Since the coastguard was in its infancy almost two centuries ago, technological advancements include the invention of the telephone, radio – and subsequent creation of the marine VHF Radio – as well as lifeboats as we know them, lifejackets, radar, helicopters, aeroplanes, the list goes on. The world of maritime and the risk to life at sea was almost absolute; if something went wrong, your death certificate was all but signed.

 

Left, image, an historic image of a coastguard. Right, today's modern, well-equipped officer
Then and now: A Coastguard Rescue Officer (right) reaches for her radio, just one of the ways technology has helped our volunteers in their work.


And therein lies the secret to Tim’s fond memories of systems that would never pass the health and safety check these days.

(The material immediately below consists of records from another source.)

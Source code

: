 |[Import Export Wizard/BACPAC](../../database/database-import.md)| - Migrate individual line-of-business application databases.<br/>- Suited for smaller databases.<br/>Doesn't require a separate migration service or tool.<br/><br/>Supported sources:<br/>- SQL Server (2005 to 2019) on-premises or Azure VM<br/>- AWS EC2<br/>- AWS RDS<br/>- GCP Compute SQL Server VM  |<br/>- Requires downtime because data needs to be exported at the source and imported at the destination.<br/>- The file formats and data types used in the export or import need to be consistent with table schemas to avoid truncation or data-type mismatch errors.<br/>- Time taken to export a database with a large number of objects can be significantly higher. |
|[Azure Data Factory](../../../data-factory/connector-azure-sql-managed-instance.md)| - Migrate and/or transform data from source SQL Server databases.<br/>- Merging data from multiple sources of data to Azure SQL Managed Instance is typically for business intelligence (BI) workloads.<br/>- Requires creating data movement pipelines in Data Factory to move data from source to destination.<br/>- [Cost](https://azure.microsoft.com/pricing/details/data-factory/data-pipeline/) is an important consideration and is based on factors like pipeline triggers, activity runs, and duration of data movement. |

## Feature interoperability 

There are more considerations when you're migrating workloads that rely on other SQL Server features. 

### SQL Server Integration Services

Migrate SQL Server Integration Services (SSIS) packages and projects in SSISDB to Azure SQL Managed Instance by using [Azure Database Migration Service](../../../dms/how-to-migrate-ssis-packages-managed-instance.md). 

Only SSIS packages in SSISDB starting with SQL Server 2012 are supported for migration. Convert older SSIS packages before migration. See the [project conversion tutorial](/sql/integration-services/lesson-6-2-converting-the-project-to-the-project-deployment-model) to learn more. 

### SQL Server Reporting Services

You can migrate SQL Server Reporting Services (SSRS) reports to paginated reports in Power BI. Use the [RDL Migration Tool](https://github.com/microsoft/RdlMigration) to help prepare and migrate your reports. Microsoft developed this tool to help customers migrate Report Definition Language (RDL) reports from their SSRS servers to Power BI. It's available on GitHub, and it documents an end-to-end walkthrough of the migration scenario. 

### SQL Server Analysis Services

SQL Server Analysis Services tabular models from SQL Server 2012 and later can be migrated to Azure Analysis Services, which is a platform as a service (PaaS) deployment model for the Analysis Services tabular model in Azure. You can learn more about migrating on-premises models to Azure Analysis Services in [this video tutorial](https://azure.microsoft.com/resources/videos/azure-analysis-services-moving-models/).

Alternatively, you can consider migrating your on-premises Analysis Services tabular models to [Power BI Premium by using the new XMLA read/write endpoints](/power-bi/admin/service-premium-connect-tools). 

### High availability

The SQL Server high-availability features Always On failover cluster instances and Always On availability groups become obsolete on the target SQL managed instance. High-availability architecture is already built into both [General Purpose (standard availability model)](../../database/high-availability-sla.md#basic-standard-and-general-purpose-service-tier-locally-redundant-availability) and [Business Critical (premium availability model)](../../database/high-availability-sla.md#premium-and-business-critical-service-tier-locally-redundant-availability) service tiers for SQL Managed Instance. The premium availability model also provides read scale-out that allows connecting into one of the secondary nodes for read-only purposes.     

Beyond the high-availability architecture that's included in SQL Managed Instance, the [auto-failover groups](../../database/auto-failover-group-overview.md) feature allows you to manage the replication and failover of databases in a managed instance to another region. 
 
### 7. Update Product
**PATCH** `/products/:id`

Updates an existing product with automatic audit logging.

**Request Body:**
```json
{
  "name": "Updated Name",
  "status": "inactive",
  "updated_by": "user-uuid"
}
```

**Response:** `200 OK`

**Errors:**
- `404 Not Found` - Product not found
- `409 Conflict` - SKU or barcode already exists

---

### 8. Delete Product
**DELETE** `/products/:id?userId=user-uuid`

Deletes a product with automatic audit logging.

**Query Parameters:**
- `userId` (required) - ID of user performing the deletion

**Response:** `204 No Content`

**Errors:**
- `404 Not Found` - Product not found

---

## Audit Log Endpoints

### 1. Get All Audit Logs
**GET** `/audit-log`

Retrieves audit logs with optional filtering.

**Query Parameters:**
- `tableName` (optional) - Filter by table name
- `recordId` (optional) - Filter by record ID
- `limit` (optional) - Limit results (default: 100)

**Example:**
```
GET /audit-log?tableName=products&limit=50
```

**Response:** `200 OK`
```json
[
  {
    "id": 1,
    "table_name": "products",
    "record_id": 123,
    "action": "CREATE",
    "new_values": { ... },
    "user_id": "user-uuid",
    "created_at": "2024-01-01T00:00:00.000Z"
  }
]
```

The Breeches Buoy was effectively a zip line, created between land and a sinking ship by firing a projectile – filled with gunpowder – from shore on to the deck of a wrecked vessel with a line attached. Once secured, a lifebuoy harness was pulled back and forth across the line, allowing people to be rescued from ships within eyesight of shore.

“Looking back now, with all the equipment we have at our disposal, it seems very unsafe to fire a rocket at a ship,” Tim said. “But at the time you sort of took it for granted and didn’t think about it as dangerous."

It is perhaps in the operations room that the advancement in science and technology is most evident, going from paper charts to computer screens.

Tim continued: “A lot of the equipment would never get used now. Some of the early pyrotechnics probably weren’t the safest, they could be a little unstable at times but it’s what we had, and it was definitely better than having nothing.

“I remember the last time we used a Breeches Buoy, in 1988, when it was withdrawn from service and we weren’t happy, we were worried about losing our best way of getting people off stricken ships.

“But then we saw what they replaced them with, and we all went very quiet, very quickly. I’m sure that’s been true of coastguards for the entire 200-year history in fact; we start off worried about losing the vital equipment that gives us the ability to save people but end up delighted and excited by what they give us next.

“Helicopters have obviously improved even more since then, but suddenly we were able to rescue people much further out in the water and quicker too. Helicopters are more versatile, the lifeboats just get safer and safer and everyone is just so much better off.”